Statistical analysis
The Fischer's test, the two-sample t-test, and the Spearman rank correlation coefficient (rs) were applied where appropriate using the StatViewTM SE + Graphics program.
RESULTS
AntiCR1 autoAb in the normal population
The antiCR1 ELISA was established to detect plasma IgG autoAb against rCR1. Plasma samples containing anti-Knops blood group Ab, which are known to be alloAb to polymorphisms on CR1, served as positive controls. Figure 1a illustrates the binding of antiCR1 IgG alloAb in the ELISA. The detection of the alloAb was dose dependent. Increasing the ionic strength during incubation with the plasma to eliminate weak interactions produced a small decrease in the signal, which remained however, dose dependent. We then tested 90 plasma from healthy blood donors (Fig. 1b). The mean OD was: 0·45 ± 0·36 (±2SD) ranging from 0·14 to 1·5. The OD of plasma samples from 3 subjects was above the mean +2SD. These 3 plasma samples were negative by serological tests for anti-Knops Ab. They were tested under high ionic strength conditions, but the signals were not significantly modified (Fig. 1c). When the plates were coated with 10 µg of rCR1 instead of 1 µg, the signals of these 3 plasma samples were only minimally increased similarly to observations with alloAb (data not shown), indicating that at 1 µg of CR1 the density of Ag on the plate was sufficient.
Fig. 1.
(a) Binding of antiCR1 alloAb (anti-Knops). The binding increased with the amount of plasma. The 3 ionic strengths tested provided similar results, with the highest ionic strength producing only a small drop in the binding of alloAb. □ 0.15m; • 0.5 m; ▪ 1.0 m. The Ab binding is expressed in OD (optical density) units. Data are given as mean values ± S.E.M. (b) AntiCR1 autoAb in 90 healthy blood donors. The dashed line represents the mean OD signal of the 90 plasma samples + 2SD. (c) Effect of the ionic strength on binding of antiCR1 autoAb. A high ionic strength did not significantly modify the binding in the 3 positive (1–3) and 2 negative (4 and 5) blood donors. ▪ 0.15m; 
0.3 m; 
0.5m; □ 1.0m.
The IgG from one antiCR1-positive plasma sample was purified by Protein G chromatography, and was shown to react in the rCR1 ELISA (Fig. 2a).
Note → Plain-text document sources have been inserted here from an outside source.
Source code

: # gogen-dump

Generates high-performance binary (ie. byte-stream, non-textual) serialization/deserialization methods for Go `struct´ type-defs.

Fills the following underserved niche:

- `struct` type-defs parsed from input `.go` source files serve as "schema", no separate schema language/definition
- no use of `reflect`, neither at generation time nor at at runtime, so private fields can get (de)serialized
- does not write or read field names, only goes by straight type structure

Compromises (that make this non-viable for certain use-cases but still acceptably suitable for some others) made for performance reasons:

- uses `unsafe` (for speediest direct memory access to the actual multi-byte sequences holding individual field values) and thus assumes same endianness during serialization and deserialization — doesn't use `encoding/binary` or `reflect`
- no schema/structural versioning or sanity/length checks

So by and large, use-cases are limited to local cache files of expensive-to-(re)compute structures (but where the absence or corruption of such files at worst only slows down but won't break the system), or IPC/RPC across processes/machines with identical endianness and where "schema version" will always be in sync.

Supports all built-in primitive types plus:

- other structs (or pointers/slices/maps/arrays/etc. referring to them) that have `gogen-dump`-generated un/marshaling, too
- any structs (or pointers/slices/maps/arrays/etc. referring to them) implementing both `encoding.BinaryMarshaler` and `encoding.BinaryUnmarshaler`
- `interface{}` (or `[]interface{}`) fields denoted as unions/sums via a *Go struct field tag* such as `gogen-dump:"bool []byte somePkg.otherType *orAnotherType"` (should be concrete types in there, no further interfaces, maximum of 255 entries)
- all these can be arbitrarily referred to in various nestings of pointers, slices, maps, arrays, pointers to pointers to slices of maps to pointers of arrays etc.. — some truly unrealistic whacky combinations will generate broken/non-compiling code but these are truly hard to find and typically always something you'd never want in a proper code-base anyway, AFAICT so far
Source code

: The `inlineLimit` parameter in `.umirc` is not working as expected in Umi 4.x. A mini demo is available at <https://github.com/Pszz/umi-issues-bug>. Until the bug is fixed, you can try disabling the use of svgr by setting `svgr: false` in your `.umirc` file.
This IgG also reacted against rCR1 by Western blot, whereas IgG purified from a negative control did not (Fig. 2b). To determine whether the signal was due to monomeric IgG, an aliquot of the same plasma sample was separated by gel filtration on Superdex 200 HR 10/30 and the eluted fractions applied to the ELISA. The positive signal clearly corresponded to the IgG peak, and no signal was seen in larger-sized fractions corresponding to immune complexes (Fig. 3a). A further aliquot of the same plasma sample was then used to purify antiCR1 autoAb by affinity chromatography on rCR1 covalently attached to Sepharose. Correcting for dilution, plasma that passed through the column was depleted of autoAb (Fig. 3b), whereas the fractions recovered by acid elution retained the specific binding activity against CR1 (Fig. 3c).
Fig. 2.
Binding of purified IgG from a healthy blood donor to rsCR1 in ELISA and Western blot (a) Purified IgG from a positive plasma and the plasma itself (not shown) had similar positive OD signals when tested at an equal IgG concentration. The IgG from a plasma without antiCR1 Ab remained negative. □ positive IgG; • IgG control. (b) AntiCR1 IgG reacted with rCR1 (0·5 and 1 µg) blotted onto nitrocellulose. Protein G purified IgG from (i) a positive plasma and (ii) a negative plasma. (iii) Monoclonal antiCR1 Ab 3D9 as a positive control. Molecular weight markers in kD.
Fig. 3.
Gel filtration and affinity chromatography of antiCR1 positive plasma (a) The fractions positive for antiCR1 corresponded to the expected position of IgG (fractions 25–27) of the FPLC profile. The left vertical axis indicates the OD of the signal of these fractions after being applied to the antiCR1 ELISA (□). The right vertical axis indicates protein concentration (•). (b) Plasma after versus before affinity chromatography on rCR1 showed depletion of antiCR1 autoAb. The sample volume applied was corrected for dilution. (c) AntiCR1 autoAb were recovered in the acid eluate (fractions 3–5).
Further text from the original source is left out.